While working in Databricks, I needed to plot some images. I wrote some code that does this in IPython notebooks, but I need something that works on a dataframe. I decided to change the code a bit, so it works in Spark / Databricks. This solution uses PIL and Matplotlib.
Display Images utility function
The input is a dataframe that has a url
and a title
column.
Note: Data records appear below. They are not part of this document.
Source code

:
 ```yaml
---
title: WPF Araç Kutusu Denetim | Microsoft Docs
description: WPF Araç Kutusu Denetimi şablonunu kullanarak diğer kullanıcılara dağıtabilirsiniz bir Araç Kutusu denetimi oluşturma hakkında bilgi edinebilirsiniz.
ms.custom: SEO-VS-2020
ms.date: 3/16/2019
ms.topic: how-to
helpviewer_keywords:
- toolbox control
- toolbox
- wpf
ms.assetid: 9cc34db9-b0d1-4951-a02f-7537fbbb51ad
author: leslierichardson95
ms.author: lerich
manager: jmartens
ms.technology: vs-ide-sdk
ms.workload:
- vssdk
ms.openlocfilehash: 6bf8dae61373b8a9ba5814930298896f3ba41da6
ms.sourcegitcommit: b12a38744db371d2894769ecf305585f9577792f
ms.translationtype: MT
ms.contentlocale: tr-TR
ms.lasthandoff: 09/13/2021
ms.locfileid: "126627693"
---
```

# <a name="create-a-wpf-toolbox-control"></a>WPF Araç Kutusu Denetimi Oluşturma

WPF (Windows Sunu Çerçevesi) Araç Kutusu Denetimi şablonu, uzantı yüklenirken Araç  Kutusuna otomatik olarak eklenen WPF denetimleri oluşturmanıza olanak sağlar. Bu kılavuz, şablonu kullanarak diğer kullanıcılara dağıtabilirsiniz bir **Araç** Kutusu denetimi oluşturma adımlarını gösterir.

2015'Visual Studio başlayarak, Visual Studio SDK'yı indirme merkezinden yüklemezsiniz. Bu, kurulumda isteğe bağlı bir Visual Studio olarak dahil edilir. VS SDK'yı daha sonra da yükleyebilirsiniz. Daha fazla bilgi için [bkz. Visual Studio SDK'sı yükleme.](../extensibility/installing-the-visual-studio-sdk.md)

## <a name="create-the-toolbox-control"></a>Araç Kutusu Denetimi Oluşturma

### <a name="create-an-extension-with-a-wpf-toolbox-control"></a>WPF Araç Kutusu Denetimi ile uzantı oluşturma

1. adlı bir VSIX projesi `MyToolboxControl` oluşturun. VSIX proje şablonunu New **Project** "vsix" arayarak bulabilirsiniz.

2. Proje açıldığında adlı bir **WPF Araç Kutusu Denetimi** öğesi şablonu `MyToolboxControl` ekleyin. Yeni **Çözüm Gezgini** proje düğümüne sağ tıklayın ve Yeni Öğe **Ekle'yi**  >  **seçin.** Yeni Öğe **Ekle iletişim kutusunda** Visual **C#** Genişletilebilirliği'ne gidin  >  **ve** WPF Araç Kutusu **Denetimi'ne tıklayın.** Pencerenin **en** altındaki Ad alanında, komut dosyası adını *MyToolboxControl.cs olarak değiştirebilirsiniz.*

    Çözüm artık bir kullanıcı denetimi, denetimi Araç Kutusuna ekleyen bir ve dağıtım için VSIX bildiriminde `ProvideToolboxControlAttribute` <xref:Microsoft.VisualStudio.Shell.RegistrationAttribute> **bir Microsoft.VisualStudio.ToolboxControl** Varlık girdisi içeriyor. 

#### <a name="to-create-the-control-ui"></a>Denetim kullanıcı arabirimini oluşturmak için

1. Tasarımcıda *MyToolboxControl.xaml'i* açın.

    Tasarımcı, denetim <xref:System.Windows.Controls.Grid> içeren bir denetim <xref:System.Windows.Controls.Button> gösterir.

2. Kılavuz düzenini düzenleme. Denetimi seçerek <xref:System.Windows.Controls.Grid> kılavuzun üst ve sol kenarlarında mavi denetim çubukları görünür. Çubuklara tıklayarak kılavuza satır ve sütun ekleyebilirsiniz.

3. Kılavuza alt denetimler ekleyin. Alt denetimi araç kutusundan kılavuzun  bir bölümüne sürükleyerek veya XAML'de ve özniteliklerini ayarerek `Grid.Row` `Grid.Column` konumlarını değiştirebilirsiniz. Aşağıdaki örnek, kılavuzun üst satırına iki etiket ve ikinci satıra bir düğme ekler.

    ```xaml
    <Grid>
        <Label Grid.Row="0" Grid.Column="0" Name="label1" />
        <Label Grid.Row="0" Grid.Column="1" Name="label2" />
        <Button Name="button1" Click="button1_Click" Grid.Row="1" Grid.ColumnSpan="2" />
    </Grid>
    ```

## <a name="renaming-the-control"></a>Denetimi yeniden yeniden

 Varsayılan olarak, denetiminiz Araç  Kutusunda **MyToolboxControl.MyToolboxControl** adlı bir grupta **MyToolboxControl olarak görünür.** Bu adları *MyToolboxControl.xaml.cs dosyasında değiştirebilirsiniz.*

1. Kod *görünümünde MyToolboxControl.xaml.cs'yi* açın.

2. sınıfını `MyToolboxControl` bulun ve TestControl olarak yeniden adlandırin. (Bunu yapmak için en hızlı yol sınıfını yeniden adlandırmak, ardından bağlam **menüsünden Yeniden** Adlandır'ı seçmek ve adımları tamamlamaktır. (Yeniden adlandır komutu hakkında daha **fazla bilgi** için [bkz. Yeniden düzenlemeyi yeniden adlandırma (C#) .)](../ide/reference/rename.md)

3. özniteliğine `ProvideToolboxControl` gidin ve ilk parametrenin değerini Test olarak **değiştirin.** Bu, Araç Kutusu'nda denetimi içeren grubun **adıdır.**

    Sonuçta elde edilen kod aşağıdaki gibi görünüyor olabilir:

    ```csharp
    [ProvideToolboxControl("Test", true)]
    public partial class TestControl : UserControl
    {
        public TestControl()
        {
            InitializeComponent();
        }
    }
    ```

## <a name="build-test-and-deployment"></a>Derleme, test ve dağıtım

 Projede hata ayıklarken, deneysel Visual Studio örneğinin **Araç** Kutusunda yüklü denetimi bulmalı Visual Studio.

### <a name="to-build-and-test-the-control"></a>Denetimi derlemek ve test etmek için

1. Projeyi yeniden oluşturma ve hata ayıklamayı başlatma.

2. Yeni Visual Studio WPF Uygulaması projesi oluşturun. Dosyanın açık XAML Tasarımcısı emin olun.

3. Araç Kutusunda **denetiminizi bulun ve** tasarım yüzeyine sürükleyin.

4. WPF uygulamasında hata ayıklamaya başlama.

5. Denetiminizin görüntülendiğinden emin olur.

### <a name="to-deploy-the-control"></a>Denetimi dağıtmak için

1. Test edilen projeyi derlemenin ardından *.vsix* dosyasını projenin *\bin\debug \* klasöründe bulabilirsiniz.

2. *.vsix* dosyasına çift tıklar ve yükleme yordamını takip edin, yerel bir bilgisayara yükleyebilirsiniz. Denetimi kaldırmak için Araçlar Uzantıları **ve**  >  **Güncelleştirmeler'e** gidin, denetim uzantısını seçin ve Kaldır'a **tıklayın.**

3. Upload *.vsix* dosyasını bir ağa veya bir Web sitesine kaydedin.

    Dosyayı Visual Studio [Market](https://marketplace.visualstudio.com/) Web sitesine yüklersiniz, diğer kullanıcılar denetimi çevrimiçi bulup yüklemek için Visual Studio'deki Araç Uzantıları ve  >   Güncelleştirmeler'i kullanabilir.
We download the URL and plot it in the final image:
import matplotlib.pyplot as plt
import requests
from PIL import Image
n = __builtins__
def display_images(
images_df,
columns=5, width=20, height=8,
max_images=3*5, label_font_size=8):
cnt = images_df.count()
if cnt == 0:
print("No images to display.")
return
if cnt > max_images:
print(f"Showing {max_images} images of {cnt}:")
rows = images_df.limit(max_images).select("url", "title").collect()
height = n.max(height, int(cnt/columns) * height)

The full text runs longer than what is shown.